The record does not reflect the trial court ordered appellant to submit to AIDS testing, which is mandatory based on his convictions of sodomy and oral copulation. (§ 1202.1.) The trial court’s failure to order AIDS testing is an unauthorized sentence. (People v. Barriga, supra, 54 Cal.App.4th at p. 70.) Accordingly, the judgment must be modified to reflect appellant is ordered to submit to AIDS testing, and an amended abstract of judgment must be prepared to reflect this order.
DISPOSITION
The judgment is reversed as to appellant’s convictions in counts 6 through 9. Appellant is ordered to submit to DNA sampling and to AIDS testing and to pay a security fee in the amount of $120, consisting of a $20 security fee on each of his convictions in counts 1 through 9 and count 10. The cause is remanded for resentencing.

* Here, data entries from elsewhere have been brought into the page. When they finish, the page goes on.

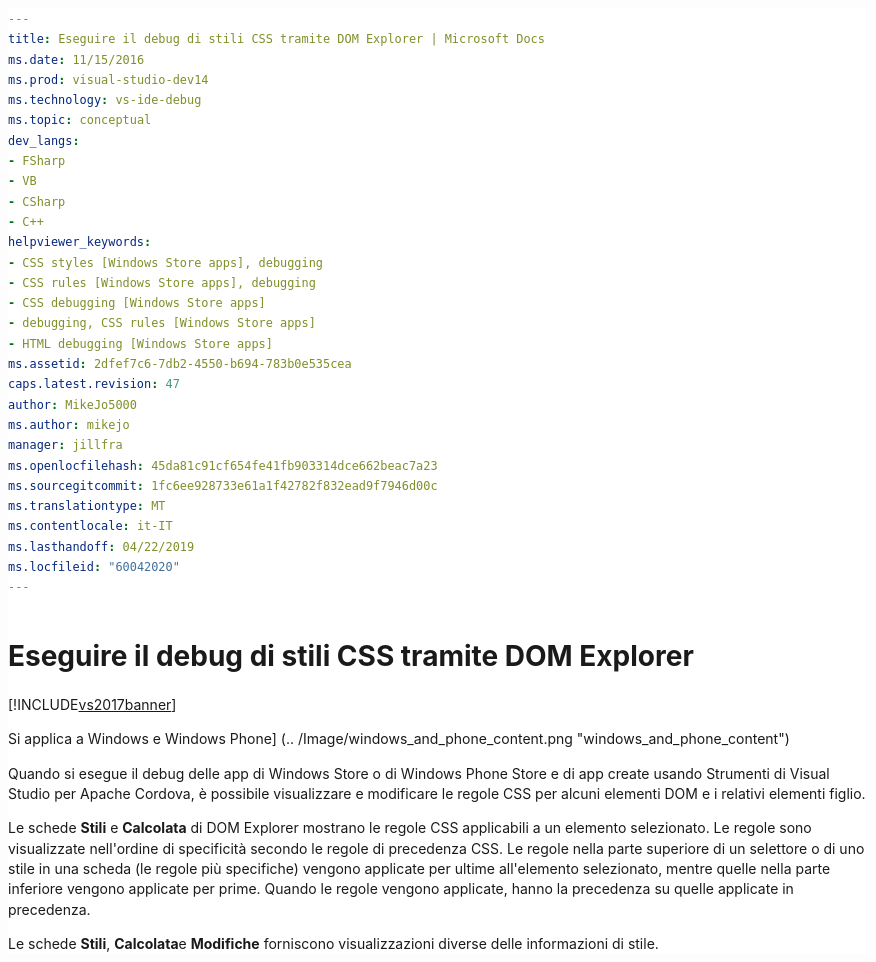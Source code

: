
```yaml
---
title: Eseguire il debug di stili CSS tramite DOM Explorer | Microsoft Docs
ms.date: 11/15/2016
ms.prod: visual-studio-dev14
ms.technology: vs-ide-debug
ms.topic: conceptual
dev_langs:
- FSharp
- VB
- CSharp
- C++
helpviewer_keywords:
- CSS styles [Windows Store apps], debugging
- CSS rules [Windows Store apps], debugging
- CSS debugging [Windows Store apps]
- debugging, CSS rules [Windows Store apps]
- HTML debugging [Windows Store apps]
ms.assetid: 2dfef7c6-7db2-4550-b694-783b0e535cea
caps.latest.revision: 47
author: MikeJo5000
ms.author: mikejo
manager: jillfra
ms.openlocfilehash: 45da81c91cf654fe41fb903314dce662beac7a23
ms.sourcegitcommit: 1fc6ee928733e61a1f42782f832ead9f7946d00c
ms.translationtype: MT
ms.contentlocale: it-IT
ms.lasthandoff: 04/22/2019
ms.locfileid: "60042020"
---
```

# <a name="debug-css-styles-using-dom-explorer"></a>Eseguire il debug di stili CSS tramite DOM Explorer
[!INCLUDE[vs2017banner](../includes/vs2017banner.md)]

Si applica a Windows e Windows Phone] (.. /Image/windows_and_phone_content.png "windows_and_phone_content")  
  
 Quando si esegue il debug delle app di Windows Store o di Windows Phone Store e di app create usando Strumenti di Visual Studio per Apache Cordova, è possibile visualizzare e modificare le regole CSS per alcuni elementi DOM e i relativi elementi figlio.  
  
 Le schede **Stili** e **Calcolata** di DOM Explorer mostrano le regole CSS applicabili a un elemento selezionato. Le regole sono visualizzate nell'ordine di specificità secondo le regole di precedenza CSS. Le regole nella parte superiore di un selettore o di uno stile in una scheda (le regole più specifiche) vengono applicate per ultime all'elemento selezionato, mentre quelle nella parte inferiore vengono applicate per prime. Quando le regole vengono applicate, hanno la precedenza su quelle applicate in precedenza.  
  
 Le schede **Stili**, **Calcolata**e **Modifiche** forniscono visualizzazioni diverse delle informazioni di stile.  
  
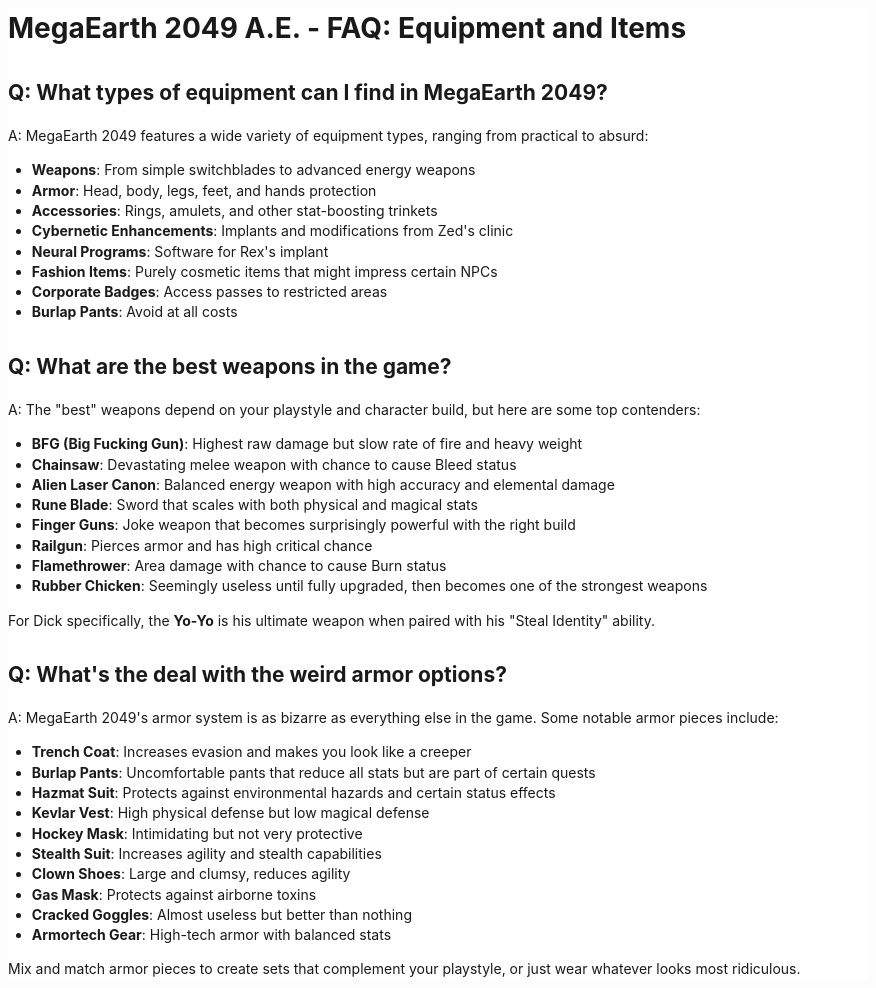 # MegaEarth 2049 A.E. - FAQ: Equipment and Items

## Q: What types of equipment can I find in MegaEarth 2049?

A: MegaEarth 2049 features a wide variety of equipment types, ranging from practical to absurd:

- **Weapons**: From simple switchblades to advanced energy weapons
- **Armor**: Head, body, legs, feet, and hands protection
- **Accessories**: Rings, amulets, and other stat-boosting trinkets
- **Cybernetic Enhancements**: Implants and modifications from Zed's clinic
- **Neural Programs**: Software for Rex's implant
- **Fashion Items**: Purely cosmetic items that might impress certain NPCs
- **Corporate Badges**: Access passes to restricted areas
- **Burlap Pants**: Avoid at all costs

## Q: What are the best weapons in the game?

A: The "best" weapons depend on your playstyle and character build, but here are some top contenders:

- **BFG (Big Fucking Gun)**: Highest raw damage but slow rate of fire and heavy weight
- **Chainsaw**: Devastating melee weapon with chance to cause Bleed status
- **Alien Laser Canon**: Balanced energy weapon with high accuracy and elemental damage
- **Rune Blade**: Sword that scales with both physical and magical stats
- **Finger Guns**: Joke weapon that becomes surprisingly powerful with the right build
- **Railgun**: Pierces armor and has high critical chance
- **Flamethrower**: Area damage with chance to cause Burn status
- **Rubber Chicken**: Seemingly useless until fully upgraded, then becomes one of the strongest weapons

For Dick specifically, the **Yo-Yo** is his ultimate weapon when paired with his "Steal Identity" ability.

## Q: What's the deal with the weird armor options?

A: MegaEarth 2049's armor system is as bizarre as everything else in the game. Some notable armor pieces include:

- **Trench Coat**: Increases evasion and makes you look like a creeper
- **Burlap Pants**: Uncomfortable pants that reduce all stats but are part of certain quests
- **Hazmat Suit**: Protects against environmental hazards and certain status effects
- **Kevlar Vest**: High physical defense but low magical defense
- **Hockey Mask**: Intimidating but not very protective
- **Stealth Suit**: Increases agility and stealth capabilities
- **Clown Shoes**: Large and clumsy, reduces agility
- **Gas Mask**: Protects against airborne toxins
- **Cracked Goggles**: Almost useless but better than nothing
- **Armortech Gear**: High-tech armor with balanced stats

Mix and match armor pieces to create sets that complement your playstyle, or just wear whatever looks most ridiculous.
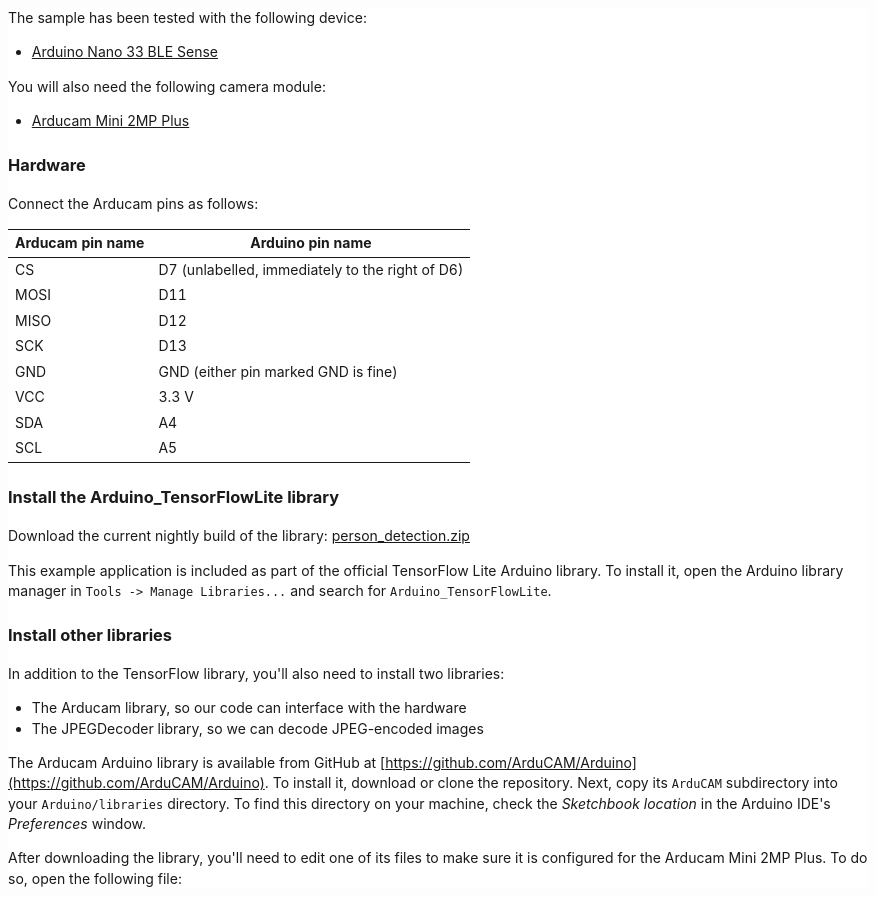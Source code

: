 The sample has been tested with the following device:

- [Arduino Nano 33 BLE Sense](https://store.arduino.cc/usa/nano-33-ble-sense-with-headers)

You will also need the following camera module:

- [Arducam Mini 2MP Plus](https://www.amazon.com/Arducam-Module-Megapixels-Arduino-Mega2560/dp/B012UXNDOY)

### Hardware

Connect the Arducam pins as follows:

|Arducam pin name|Arduino pin name|
|----------------|----------------|
|CS|D7 (unlabelled, immediately to the right of D6)|
|MOSI|D11|
|MISO|D12|
|SCK|D13|
|GND|GND (either pin marked GND is fine)|
|VCC|3.3 V|
|SDA|A4|
|SCL|A5|

### Install the Arduino_TensorFlowLite library

Download the current nightly build of the library:
[person_detection.zip](https://storage.googleapis.com/download.tensorflow.org/data/tf_lite_micro_person_data_int8_grayscale_2020_01_13.zip)

This example application is included as part of the official TensorFlow Lite
Arduino library. To install it, open the Arduino library manager in
`Tools -> Manage Libraries...` and search for `Arduino_TensorFlowLite`.

### Install other libraries

In addition to the TensorFlow library, you'll also need to install two
libraries:

* The Arducam library, so our code can interface with the hardware
* The JPEGDecoder library, so we can decode JPEG-encoded images

The Arducam Arduino library is available from GitHub at
[https://github.com/ArduCAM/Arduino](https://github.com/ArduCAM/Arduino).
To install it, download or clone the repository. Next, copy its `ArduCAM`
subdirectory into your `Arduino/libraries` directory. To find this directory on
your machine, check the *Sketchbook location* in the Arduino IDE's
*Preferences* window.

After downloading the library, you'll need to edit one of its files to make sure
it is configured for the Arducam Mini 2MP Plus. To do so, open the following
file:
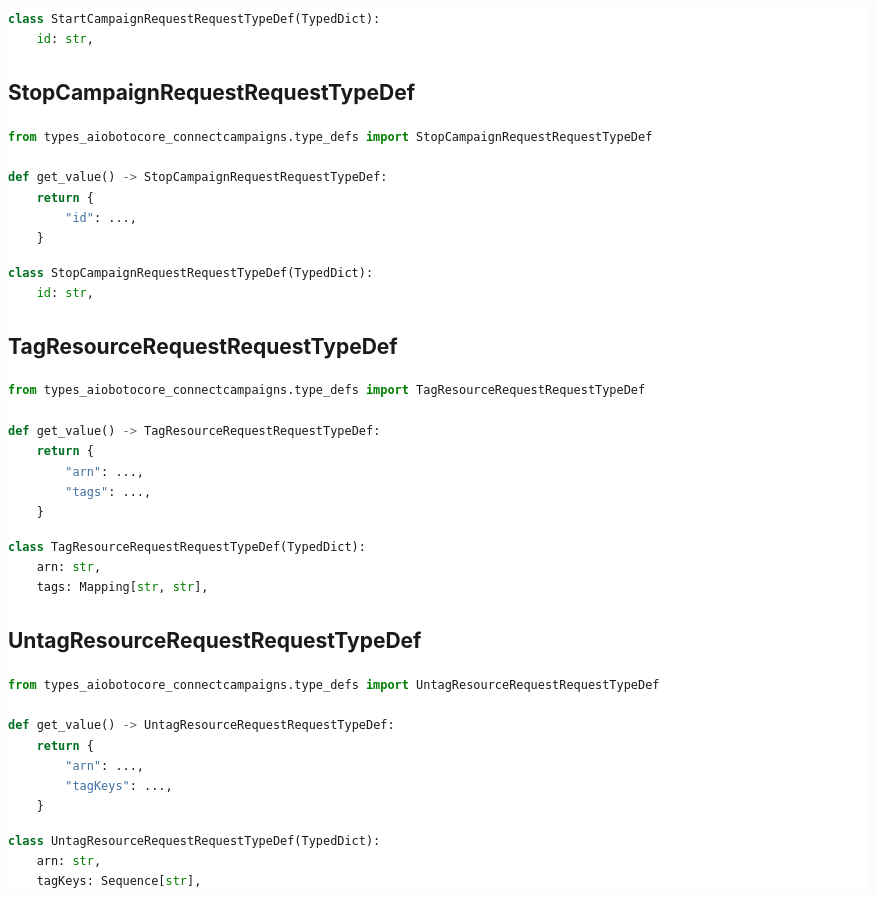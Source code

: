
 ```python title="Definition"
class StartCampaignRequestRequestTypeDef(TypedDict):
    id: str,
```

## StopCampaignRequestRequestTypeDef

```python title="Usage Example"
from types_aiobotocore_connectcampaigns.type_defs import StopCampaignRequestRequestTypeDef

def get_value() -> StopCampaignRequestRequestTypeDef:
    return {
        "id": ...,
    }
```

```python title="Definition"
class StopCampaignRequestRequestTypeDef(TypedDict):
    id: str,
```

## TagResourceRequestRequestTypeDef

```python title="Usage Example"
from types_aiobotocore_connectcampaigns.type_defs import TagResourceRequestRequestTypeDef

def get_value() -> TagResourceRequestRequestTypeDef:
    return {
        "arn": ...,
        "tags": ...,
    }
```

```python title="Definition"
class TagResourceRequestRequestTypeDef(TypedDict):
    arn: str,
    tags: Mapping[str, str],
```

## UntagResourceRequestRequestTypeDef

```python title="Usage Example"
from types_aiobotocore_connectcampaigns.type_defs import UntagResourceRequestRequestTypeDef

def get_value() -> UntagResourceRequestRequestTypeDef:
    return {
        "arn": ...,
        "tagKeys": ...,
    }
```

```python title="Definition"
class UntagResourceRequestRequestTypeDef(TypedDict):
    arn: str,
    tagKeys: Sequence[str],
```
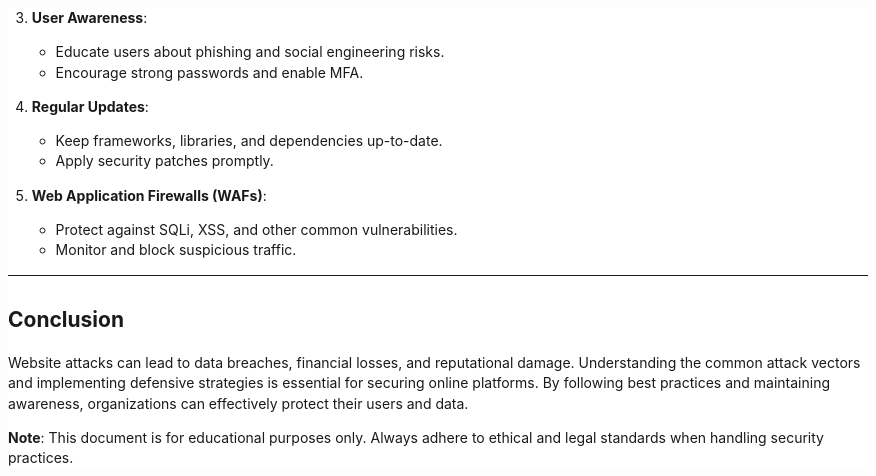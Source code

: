 3. **User Awareness**:
   - Educate users about phishing and social engineering risks.
   - Encourage strong passwords and enable MFA.

4. **Regular Updates**:
   - Keep frameworks, libraries, and dependencies up-to-date.
   - Apply security patches promptly.

5. **Web Application Firewalls (WAFs)**:
   - Protect against SQLi, XSS, and other common vulnerabilities.
   - Monitor and block suspicious traffic.

---

## Conclusion

Website attacks can lead to data breaches, financial losses, and reputational damage. Understanding the common attack vectors and implementing defensive strategies is essential for securing online platforms. By following best practices and maintaining awareness, organizations can effectively protect their users and data.

**Note**: This document is for educational purposes only. Always adhere to ethical and legal standards when handling security practices.
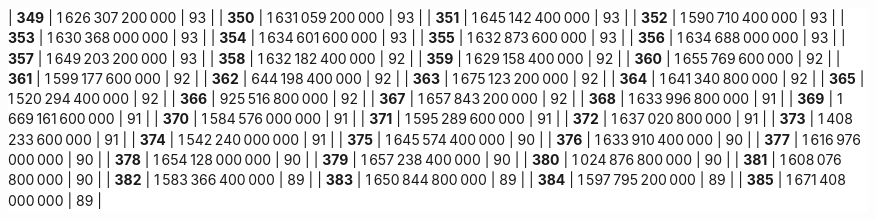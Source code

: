 | **349** | 1 626 307 200 000    | 93                   |
| **350** | 1 631 059 200 000    | 93                   |
| **351** | 1 645 142 400 000    | 93                   |
| **352** | 1 590 710 400 000    | 93                   |
| **353** | 1 630 368 000 000    | 93                   |
| **354** | 1 634 601 600 000    | 93                   |
| **355** | 1 632 873 600 000    | 93                   |
| **356** | 1 634 688 000 000    | 93                   |
| **357** | 1 649 203 200 000    | 93                   |
| **358** | 1 632 182 400 000    | 92                   |
| **359** | 1 629 158 400 000    | 92                   |
| **360** | 1 655 769 600 000    | 92                   |
| **361** | 1 599 177 600 000    | 92                   |
| **362** | 644 198 400 000      | 92                   |
| **363** | 1 675 123 200 000    | 92                   |
| **364** | 1 641 340 800 000    | 92                   |
| **365** | 1 520 294 400 000    | 92                   |
| **366** | 925 516 800 000      | 92                   |
| **367** | 1 657 843 200 000    | 92                   |
| **368** | 1 633 996 800 000    | 91                   |
| **369** | 1 669 161 600 000    | 91                   |
| **370** | 1 584 576 000 000    | 91                   |
| **371** | 1 595 289 600 000    | 91                   |
| **372** | 1 637 020 800 000    | 91                   |
| **373** | 1 408 233 600 000    | 91                   |
| **374** | 1 542 240 000 000    | 91                   |
| **375** | 1 645 574 400 000    | 90                   |
| **376** | 1 633 910 400 000    | 90                   |
| **377** | 1 616 976 000 000    | 90                   |
| **378** | 1 654 128 000 000    | 90                   |
| **379** | 1 657 238 400 000    | 90                   |
| **380** | 1 024 876 800 000    | 90                   |
| **381** | 1 608 076 800 000    | 90                   |
| **382** | 1 583 366 400 000    | 89                   |
| **383** | 1 650 844 800 000    | 89                   |
| **384** | 1 597 795 200 000    | 89                   |
| **385** | 1 671 408 000 000    | 89                   |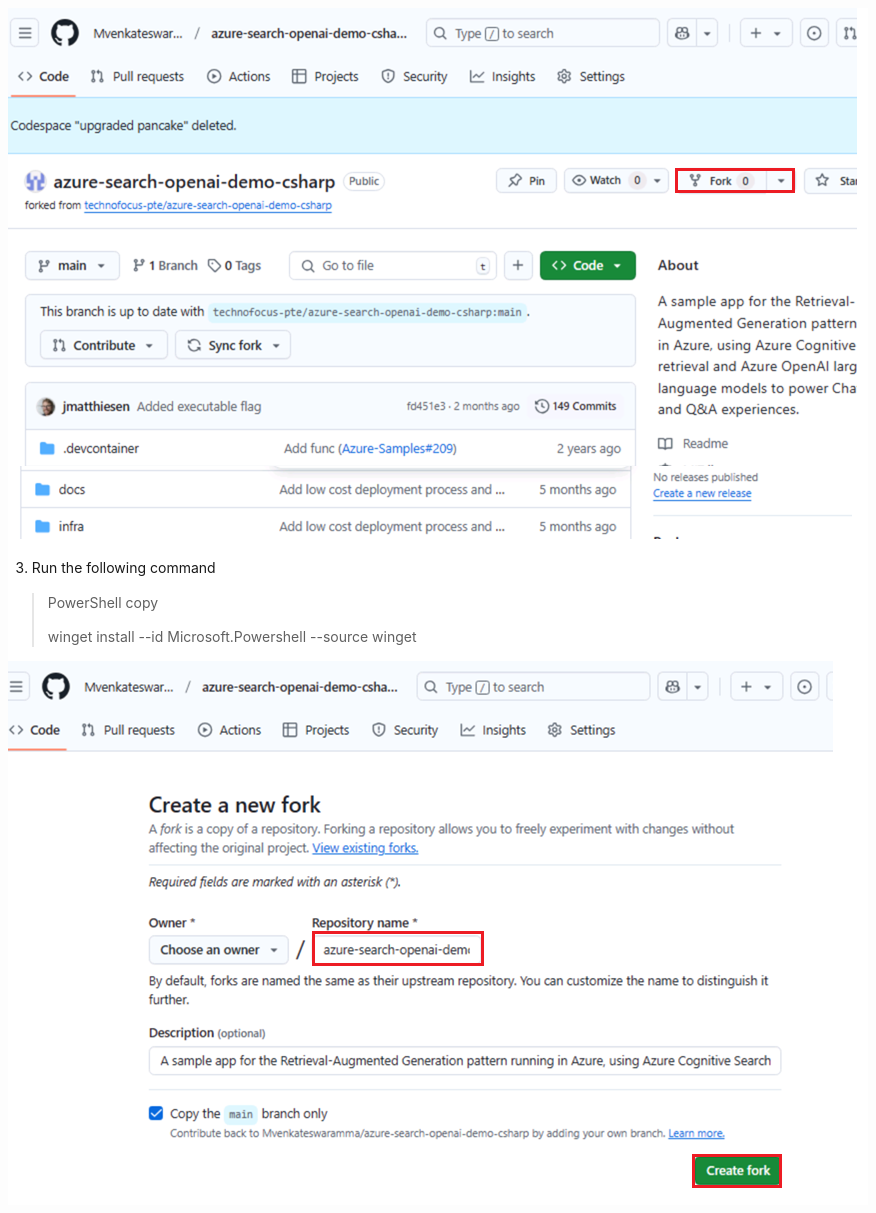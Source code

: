 ![](./media/image3.png)

3.  Run the following command

> PowerShell copy
>
> winget install --id Microsoft.Powershell --source winget

![](./media/image4.png)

In all other respects, the judgment is affirmed.
We concur: CROSKEY, Acting P. J. KITCHING, J.
Rather than adopting Dial’s second rationale, however, the McCray court simply concluded: “Defendant’s argument on the merits differs from that in Dial, but the procedural impediment is the same. Defendant is seeking to prohibit the California Department of Justice from international disclosure of defendant’s DNA sample. However, the Department of Justice is not a party to this appeal and cannot be enjoined from acting in this manner urged by defendant. The relief sought by defendant in this direct appeal is not available. (People v. Dial, supra, 130 Cal.App.4th at p. 662.)” (People v. McCray, supra, 144 Cal.App.4th at p. 264.)
We note, however, that several appellate courts have held an order requiring the submission of DNA samples from a defendant who was not convicted of a qualifying offense constituted an unauthorized sentence. (People v. Walker (2000) 85 Cal.App.4th 969, 971, 974 [review den.]; People v. Sanchez (1997) 52 Cal.App.4th 997, 1000, fn. 4; see also, In re Derrick B. (2006) 39 Cal.4th 535, 547 [dispositional order requiring juvenile to register as sex offender overturned, because “juvenile offender may not be ordered to register as a sex offender under . . . section 290 if his offenses are not among those listed in subdivision (d)(3)” (In re Derrick B., at p. 537, fn. omitted)].)